State, as a bare number, how many lines below contain "values".

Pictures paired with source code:
════

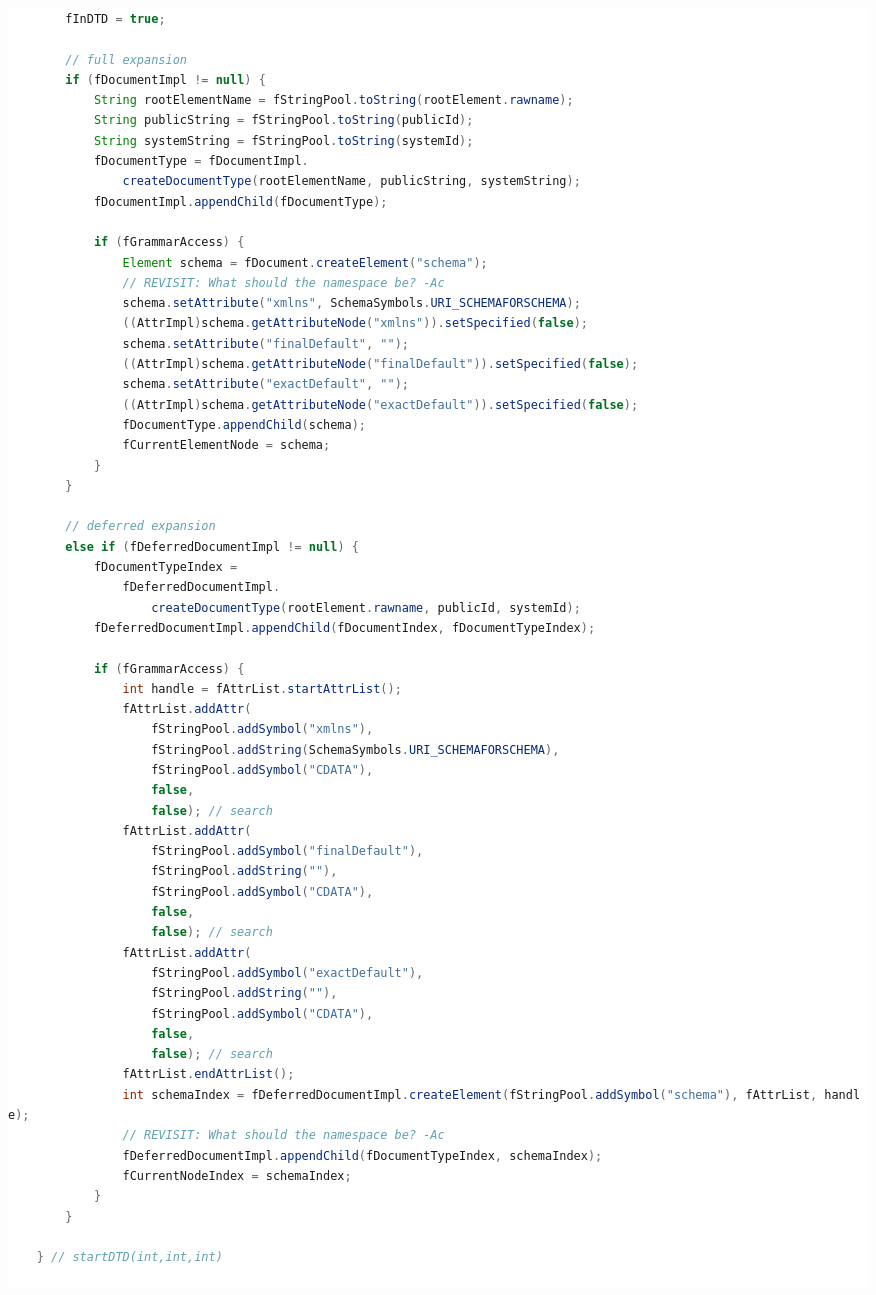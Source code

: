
 ```java
        fInDTD = true;

        // full expansion
        if (fDocumentImpl != null) {
            String rootElementName = fStringPool.toString(rootElement.rawname);
            String publicString = fStringPool.toString(publicId);
            String systemString = fStringPool.toString(systemId);
            fDocumentType = fDocumentImpl.
                createDocumentType(rootElementName, publicString, systemString);
            fDocumentImpl.appendChild(fDocumentType);

            if (fGrammarAccess) {
                Element schema = fDocument.createElement("schema");
                // REVISIT: What should the namespace be? -Ac
                schema.setAttribute("xmlns", SchemaSymbols.URI_SCHEMAFORSCHEMA);
                ((AttrImpl)schema.getAttributeNode("xmlns")).setSpecified(false);
                schema.setAttribute("finalDefault", "");
                ((AttrImpl)schema.getAttributeNode("finalDefault")).setSpecified(false);
                schema.setAttribute("exactDefault", "");
                ((AttrImpl)schema.getAttributeNode("exactDefault")).setSpecified(false);
                fDocumentType.appendChild(schema);
                fCurrentElementNode = schema;
            }
        }

        // deferred expansion
        else if (fDeferredDocumentImpl != null) {
            fDocumentTypeIndex =
                fDeferredDocumentImpl.
                    createDocumentType(rootElement.rawname, publicId, systemId);
            fDeferredDocumentImpl.appendChild(fDocumentIndex, fDocumentTypeIndex);

            if (fGrammarAccess) {
                int handle = fAttrList.startAttrList();
                fAttrList.addAttr(
                    fStringPool.addSymbol("xmlns"),
                    fStringPool.addString(SchemaSymbols.URI_SCHEMAFORSCHEMA),
                    fStringPool.addSymbol("CDATA"),
                    false,
                    false); // search
                fAttrList.addAttr(
                    fStringPool.addSymbol("finalDefault"),
                    fStringPool.addString(""),
                    fStringPool.addSymbol("CDATA"),
                    false,
                    false); // search
                fAttrList.addAttr(
                    fStringPool.addSymbol("exactDefault"),
                    fStringPool.addString(""),
                    fStringPool.addSymbol("CDATA"),
                    false,
                    false); // search
                fAttrList.endAttrList();
                int schemaIndex = fDeferredDocumentImpl.createElement(fStringPool.addSymbol("schema"), fAttrList, handle);
                // REVISIT: What should the namespace be? -Ac
                fDeferredDocumentImpl.appendChild(fDocumentTypeIndex, schemaIndex);
                fCurrentNodeIndex = schemaIndex;
            }
        }

    } // startDTD(int,int,int)
    
```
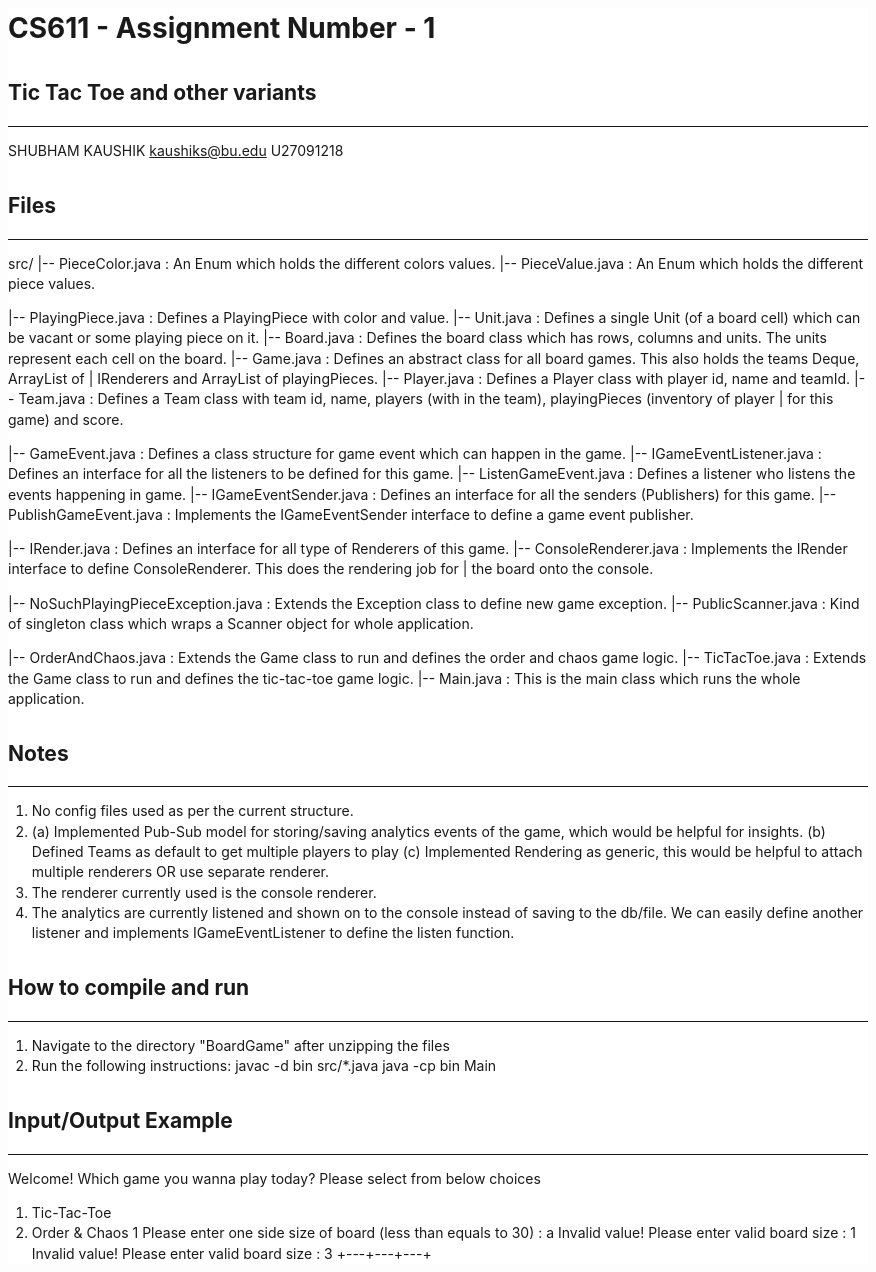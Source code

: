 # CS611 - Assignment Number - 1
## Tic Tac Toe and other variants
---------------------------------------------------------------------------
SHUBHAM KAUSHIK
kaushiks@bu.edu
U27091218

## Files
---------------------------------------------------------------------------
src/
|-- PieceColor.java : An Enum which holds the different colors values.
|-- PieceValue.java : An Enum which holds the different piece values.

|-- PlayingPiece.java : Defines a PlayingPiece with color and value.
|-- Unit.java : Defines a single Unit (of a board cell) which can be vacant or some playing piece on it.
|-- Board.java : Defines the board class which has rows, columns and units. The units represent each cell on the board.
|-- Game.java :  Defines an abstract class for all board games. This also holds the teams Deque<Team>, ArrayList of
|                IRenderers and ArrayList of playingPieces.
|-- Player.java : Defines a Player class with player id, name and teamId.
|-- Team.java : Defines a Team class with team id, name, players (with in the team), playingPieces (inventory of player
|                for this game) and score.

|-- GameEvent.java : Defines a class structure for game event which can happen in the game.
|-- IGameEventListener.java : Defines an interface for all the listeners to be defined for this game.
|-- ListenGameEvent.java : Defines a listener who listens the events happening in game.
|-- IGameEventSender.java : Defines an interface for all the senders (Publishers) for this game.
|-- PublishGameEvent.java : Implements the IGameEventSender interface to define a game event publisher.

|-- IRender.java : Defines an interface for all type of Renderers of this game.
|-- ConsoleRenderer.java : Implements the IRender interface to define ConsoleRenderer. This does the rendering job for
|                the board onto the console.

|-- NoSuchPlayingPieceException.java : Extends the Exception class to define new game exception.
|-- PublicScanner.java : Kind of singleton class which wraps a Scanner object for whole application.

|-- OrderAndChaos.java : Extends the Game class to run and defines the order and chaos game logic.
|-- TicTacToe.java : Extends the Game class to run and defines the tic-tac-toe game logic.
|-- Main.java : This is the main class which runs the whole application.

## Notes
---------------------------------------------------------------------------
1. No config files used as per the current structure.
2. (a) Implemented Pub-Sub model for storing/saving analytics events of the game, which would be helpful for insights.
   (b) Defined Teams as default to get multiple players to play
   (c) Implemented Rendering as generic, this would be helpful to attach multiple renderers OR use separate renderer.
3. The renderer currently used is the console renderer.
4. The analytics are currently listened and shown on to the console instead of saving to the db/file. We can easily
   define another listener and implements IGameEventListener to define the listen function.

## How to compile and run
---------------------------------------------------------------------------
1. Navigate to the directory "BoardGame" after unzipping the files
2. Run the following instructions:
   javac -d bin src/*.java
   java -cp bin Main

## Input/Output Example
---------------------------------------------------------------------------
Welcome!
Which game you wanna play today?
Please select from below choices
1. Tic-Tac-Toe
2. Order & Chaos
   1
   Please enter one side size of board (less than equals to 30) : a
   Invalid value!
   Please enter valid board size : 1
   Invalid value!
   Please enter valid board size : 3
   +---+---+---+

════

*Result*.
2